> _Entries taken from a collection_:
■ ■ ■ ■ ■ ■ ■

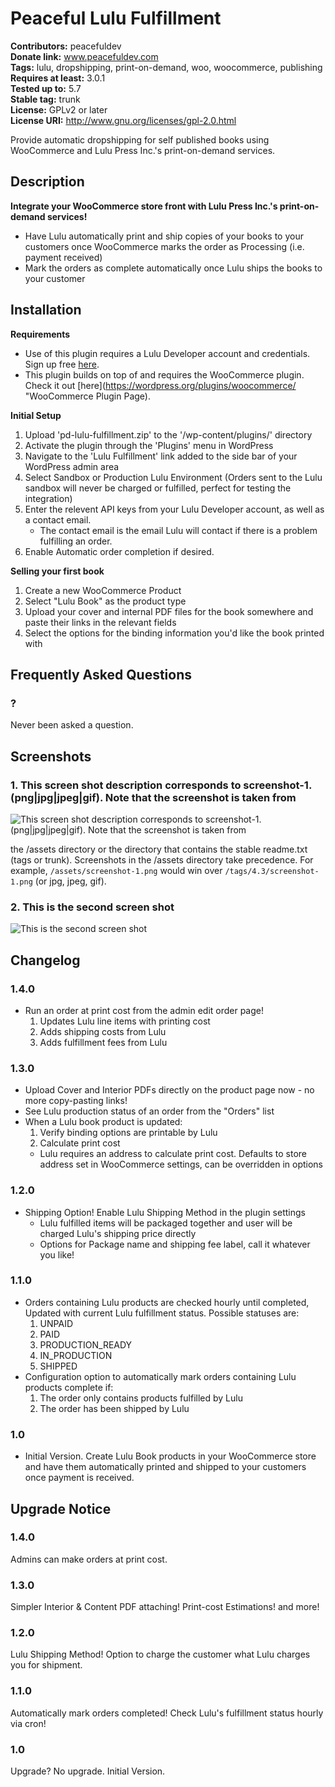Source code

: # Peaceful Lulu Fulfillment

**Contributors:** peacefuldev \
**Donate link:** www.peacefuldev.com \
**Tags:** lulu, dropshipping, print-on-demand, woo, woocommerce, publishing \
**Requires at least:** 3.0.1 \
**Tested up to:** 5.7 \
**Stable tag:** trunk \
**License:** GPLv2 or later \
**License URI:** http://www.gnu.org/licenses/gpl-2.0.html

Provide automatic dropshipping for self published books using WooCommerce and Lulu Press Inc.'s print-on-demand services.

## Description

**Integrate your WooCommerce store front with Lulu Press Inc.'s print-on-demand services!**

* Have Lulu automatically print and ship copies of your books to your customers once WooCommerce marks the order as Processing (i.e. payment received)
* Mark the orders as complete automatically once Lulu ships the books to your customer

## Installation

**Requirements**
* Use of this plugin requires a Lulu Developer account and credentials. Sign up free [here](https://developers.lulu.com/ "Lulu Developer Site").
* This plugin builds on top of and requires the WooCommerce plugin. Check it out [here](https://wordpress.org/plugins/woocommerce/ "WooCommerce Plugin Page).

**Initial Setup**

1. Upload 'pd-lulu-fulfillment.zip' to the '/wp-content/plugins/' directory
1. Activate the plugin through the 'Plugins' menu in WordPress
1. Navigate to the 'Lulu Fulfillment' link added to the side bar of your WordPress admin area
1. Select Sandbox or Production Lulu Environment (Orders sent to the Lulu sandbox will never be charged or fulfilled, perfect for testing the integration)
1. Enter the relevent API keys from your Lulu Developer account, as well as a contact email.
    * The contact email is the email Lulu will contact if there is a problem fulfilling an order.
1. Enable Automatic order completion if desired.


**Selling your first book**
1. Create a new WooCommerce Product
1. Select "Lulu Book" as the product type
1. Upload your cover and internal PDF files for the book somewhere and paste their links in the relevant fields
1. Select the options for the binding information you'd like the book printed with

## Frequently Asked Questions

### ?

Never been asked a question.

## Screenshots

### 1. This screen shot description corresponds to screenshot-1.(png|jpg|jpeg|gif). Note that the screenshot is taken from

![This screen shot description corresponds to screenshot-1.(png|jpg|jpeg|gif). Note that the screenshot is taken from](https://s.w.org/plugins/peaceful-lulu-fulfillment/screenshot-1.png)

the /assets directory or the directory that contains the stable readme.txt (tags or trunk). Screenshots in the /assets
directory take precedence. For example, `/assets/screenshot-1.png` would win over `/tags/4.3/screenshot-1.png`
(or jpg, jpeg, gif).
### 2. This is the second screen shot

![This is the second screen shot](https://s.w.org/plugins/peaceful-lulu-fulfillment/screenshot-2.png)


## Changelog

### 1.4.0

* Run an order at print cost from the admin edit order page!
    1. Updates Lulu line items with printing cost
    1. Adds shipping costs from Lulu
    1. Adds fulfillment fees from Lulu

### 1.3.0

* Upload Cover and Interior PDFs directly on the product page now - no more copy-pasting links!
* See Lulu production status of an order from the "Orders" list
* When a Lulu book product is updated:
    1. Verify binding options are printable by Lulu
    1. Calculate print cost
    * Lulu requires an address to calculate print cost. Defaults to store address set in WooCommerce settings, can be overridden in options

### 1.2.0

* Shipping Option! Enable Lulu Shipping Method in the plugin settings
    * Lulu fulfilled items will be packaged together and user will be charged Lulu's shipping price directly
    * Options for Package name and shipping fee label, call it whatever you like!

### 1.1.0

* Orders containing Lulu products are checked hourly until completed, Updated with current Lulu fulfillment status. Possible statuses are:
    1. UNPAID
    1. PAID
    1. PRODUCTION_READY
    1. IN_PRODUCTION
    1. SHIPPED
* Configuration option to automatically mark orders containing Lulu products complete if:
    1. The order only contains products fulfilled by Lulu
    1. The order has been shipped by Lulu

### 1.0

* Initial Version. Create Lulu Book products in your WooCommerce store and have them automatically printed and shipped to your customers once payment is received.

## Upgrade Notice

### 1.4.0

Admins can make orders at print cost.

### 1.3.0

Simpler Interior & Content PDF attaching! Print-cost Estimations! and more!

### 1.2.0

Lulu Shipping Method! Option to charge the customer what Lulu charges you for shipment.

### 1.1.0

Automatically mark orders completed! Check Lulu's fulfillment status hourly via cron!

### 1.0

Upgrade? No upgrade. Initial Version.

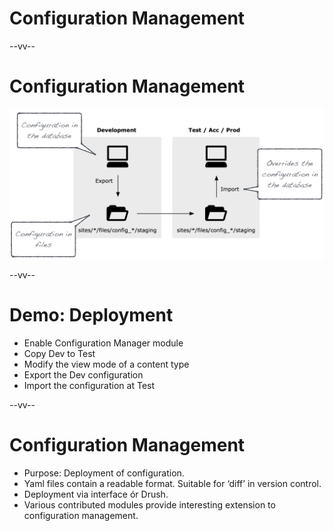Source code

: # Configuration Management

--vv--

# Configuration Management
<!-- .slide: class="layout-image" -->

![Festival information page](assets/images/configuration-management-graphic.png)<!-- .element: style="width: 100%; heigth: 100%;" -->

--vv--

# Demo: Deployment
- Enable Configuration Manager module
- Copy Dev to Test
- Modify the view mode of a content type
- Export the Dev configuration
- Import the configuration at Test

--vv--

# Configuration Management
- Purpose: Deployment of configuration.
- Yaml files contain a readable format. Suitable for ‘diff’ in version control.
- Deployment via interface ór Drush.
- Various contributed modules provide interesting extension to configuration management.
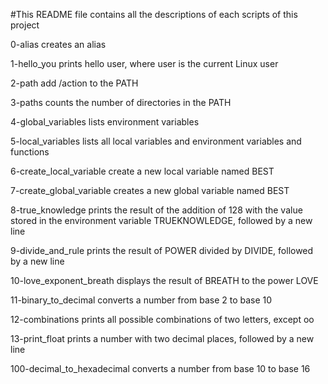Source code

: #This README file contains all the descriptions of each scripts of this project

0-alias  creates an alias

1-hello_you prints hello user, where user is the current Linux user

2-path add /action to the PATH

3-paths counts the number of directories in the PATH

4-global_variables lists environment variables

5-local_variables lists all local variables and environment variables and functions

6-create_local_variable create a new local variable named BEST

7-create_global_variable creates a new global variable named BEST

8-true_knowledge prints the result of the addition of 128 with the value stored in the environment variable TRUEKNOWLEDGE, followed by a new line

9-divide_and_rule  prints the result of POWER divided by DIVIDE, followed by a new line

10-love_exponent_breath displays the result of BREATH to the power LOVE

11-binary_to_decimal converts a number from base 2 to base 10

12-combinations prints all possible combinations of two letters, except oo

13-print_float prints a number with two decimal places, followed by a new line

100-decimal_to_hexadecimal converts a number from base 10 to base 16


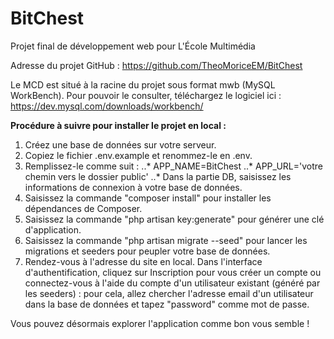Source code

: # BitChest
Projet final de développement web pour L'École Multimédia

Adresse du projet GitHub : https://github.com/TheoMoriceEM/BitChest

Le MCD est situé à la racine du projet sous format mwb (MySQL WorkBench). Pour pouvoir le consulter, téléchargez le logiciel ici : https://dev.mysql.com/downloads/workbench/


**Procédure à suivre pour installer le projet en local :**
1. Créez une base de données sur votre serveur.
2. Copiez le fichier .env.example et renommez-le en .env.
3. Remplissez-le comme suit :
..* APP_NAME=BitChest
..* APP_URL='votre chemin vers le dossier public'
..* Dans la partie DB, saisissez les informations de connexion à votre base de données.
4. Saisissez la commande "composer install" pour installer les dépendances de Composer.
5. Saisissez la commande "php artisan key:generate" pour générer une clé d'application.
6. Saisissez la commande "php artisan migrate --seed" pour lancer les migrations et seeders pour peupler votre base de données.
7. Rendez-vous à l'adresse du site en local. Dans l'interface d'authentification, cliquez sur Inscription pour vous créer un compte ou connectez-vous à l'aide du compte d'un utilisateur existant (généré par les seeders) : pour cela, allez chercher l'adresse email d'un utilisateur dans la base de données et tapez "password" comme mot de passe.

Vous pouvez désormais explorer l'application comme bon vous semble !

■ ■ ■ ■ ■ ■ ■

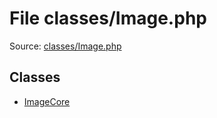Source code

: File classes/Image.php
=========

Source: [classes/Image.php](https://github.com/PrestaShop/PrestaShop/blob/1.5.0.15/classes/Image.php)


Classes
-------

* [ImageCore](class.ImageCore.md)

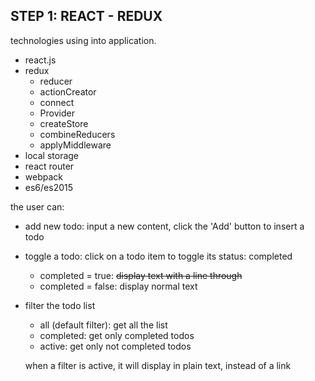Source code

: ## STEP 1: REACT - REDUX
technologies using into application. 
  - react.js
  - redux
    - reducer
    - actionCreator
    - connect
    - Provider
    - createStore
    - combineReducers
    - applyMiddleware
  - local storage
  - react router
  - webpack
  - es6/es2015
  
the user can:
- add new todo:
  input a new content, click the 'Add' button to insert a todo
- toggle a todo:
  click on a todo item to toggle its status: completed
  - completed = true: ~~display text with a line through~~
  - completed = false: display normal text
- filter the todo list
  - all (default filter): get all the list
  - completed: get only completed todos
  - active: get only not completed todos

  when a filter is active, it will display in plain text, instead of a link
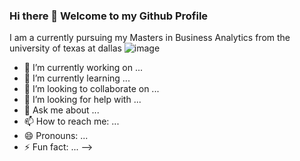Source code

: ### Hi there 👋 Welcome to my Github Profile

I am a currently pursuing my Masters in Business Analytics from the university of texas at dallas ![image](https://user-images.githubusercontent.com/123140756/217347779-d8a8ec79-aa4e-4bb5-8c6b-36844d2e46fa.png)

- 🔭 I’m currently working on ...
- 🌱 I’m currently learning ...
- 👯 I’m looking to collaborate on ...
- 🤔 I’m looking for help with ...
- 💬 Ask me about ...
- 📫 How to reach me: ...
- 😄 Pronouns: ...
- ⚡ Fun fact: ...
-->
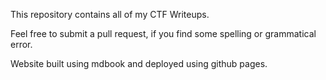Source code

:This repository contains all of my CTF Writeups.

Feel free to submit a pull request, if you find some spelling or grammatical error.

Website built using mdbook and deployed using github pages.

■ ■ ■ ■ ■ ■ ■

> _Task to carry out_: Please give again the lines above between the line holding "6. Saisissez la" and the line holding "7. Rendez-vous à", inclusive, exactly as they are and with nothing added.

> _Answer space_:
6. Saisissez la commande "php artisan migrate --seed" pour lancer les migrations et seeders pour peupler votre base de données.
7. Rendez-vous à l'adresse du site en local. Dans l'interface d'authentification, cliquez sur Inscription pour vous créer un compte ou connectez-vous à l'aide du compte d'un utilisateur existant (généré par les seeders) : pour cela, allez chercher l'adresse email d'un utilisateur dans la base de données et tapez "password" comme mot de passe.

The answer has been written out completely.